On opening day, Kuba was joined by a team of Cal U Anthropology majors and alumni, Maxine Neiberg.

“We brought a small collection of naturally mummified non-human animal remains with us, in small containers that science center guests could pick up and look at more closely,” she said. “We wanted to highlight that, even in often-damp Pennsylvania, mummification can occur, if conditions were right.”

With her students helping, they talked about what it would take to have mummification occur locally and the importance this knowledge can play in understanding the archaeological past and forensic cases.

Having the exhibit at the science center is a boon for the area, from both a tourist aspect as well as an educational aspect, according to Kuba.

On opening weekend, she said she talked with people from Columbus, Ohio, who drove in just to see the exhibit.

Also she got to tour the exhibit prior to opening with a group of middle-schoolers who wanted to understand what they were seeing and know the process.

“The children were not totally creeped out by what they were seeing, but they did want to understand why and how did these mummies come to be,” Kuba said. “The exhibit challenges the center’s guests to think about the impact of socioeconomic status on health, death, and treatment after death.”

For example, while the Egyptian mummies were high status individuals, can the same be said for the individuals who became part of the the Burns anatomical collection?

“What about the health issues faced by several individuals in the exhibit?,” Kuba questioned. “People may be surprised to think of a dental abscess possibly contributing to a person’s death, as seen with one of the Egyptian mummies, though people, even in the United States, can die due to complications in oral health. And then one can also enter into a discussion on the ethics of how anatomical collections are formed, exhibition of human remains, and value of research of such collections.”

Kuba added that we often think of death as a topic to be avoided in our modern Western society, but it is one thing that we know that all people of all cultures and time periods have in common.

“Eventually, we all will die, and being able to talk about death, factors contributing to death, and what happens to bodies after death is a valid endeavor,” she said. “It helps to alleviate some of the fear and apprehension about the topic.

“It is also helpful to learn how other cultures deal with death, their belief systems, and world views,” Kuba added. “While we may not share those beliefs or views, getting to understand them helps to start a dialogue where other common threads may be found.”

Chynoweth said there are stations where visitors can learn about the CT scanning that is done to learn more about that particular mummy — their health, the way they lived, the way they died and even about the different cultures of ancient civilization.

“There’s a bust of King Tut where they used modern-day scanning of his mummy to create what he looked like when he was alive,” she said. “His face was not something that we were previously ever able to see.”

This time of year, with the Halloween season upon us, interest in the subject matter is growing, but Chynoweth said it’s such a great exhibit that they are sure the interest factor in the exhibit will continue through it’s run to April 19, 2020.

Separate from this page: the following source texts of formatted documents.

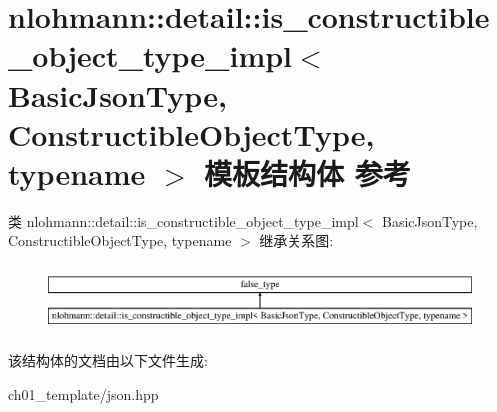 \hypertarget{structnlohmann_1_1detail_1_1is__constructible__object__type__impl}{}\section{nlohmann\+::detail\+::is\+\_\+constructible\+\_\+object\+\_\+type\+\_\+impl$<$ Basic\+Json\+Type, Constructible\+Object\+Type, typename $>$ 模板结构体 参考}
\label{structnlohmann_1_1detail_1_1is__constructible__object__type__impl}
类 nlohmann\+::detail\+::is\+\_\+constructible\+\_\+object\+\_\+type\+\_\+impl$<$ Basic\+Json\+Type, Constructible\+Object\+Type, typename $>$ 继承关系图\+:\begin{figure}[H]
\begin{center}
\leavevmode
\includegraphics[height=1.789137cm]{structnlohmann_1_1detail_1_1is__constructible__object__type__impl}
\end{center}
\end{figure}


该结构体的文档由以下文件生成\+:\begin{DoxyCompactItemize}
\item 
ch01\+\_\+template/json.\+hpp\end{DoxyCompactItemize}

Kuba hopes the locals will take the time to visit the exhibit to learn something they might not have otherwise known.

“The Mummies of the World exhibit pulls on many branches of science to help tell the stories of the individuals whose remains are part of it, but, ultimately, it is the human story that captures us,” she said. “And when we see these mummies, think and talk about them, we bring them into our own life stories as well.”

Science center members can visit the exhibit for free. For non-members, tickets are $19.95 for adults, $14.95 for adults over 65, $11.95 for children under 18 and free for children under the age of 2.

Tickets can be purchased at carnegiesciencecenter.org or at the center.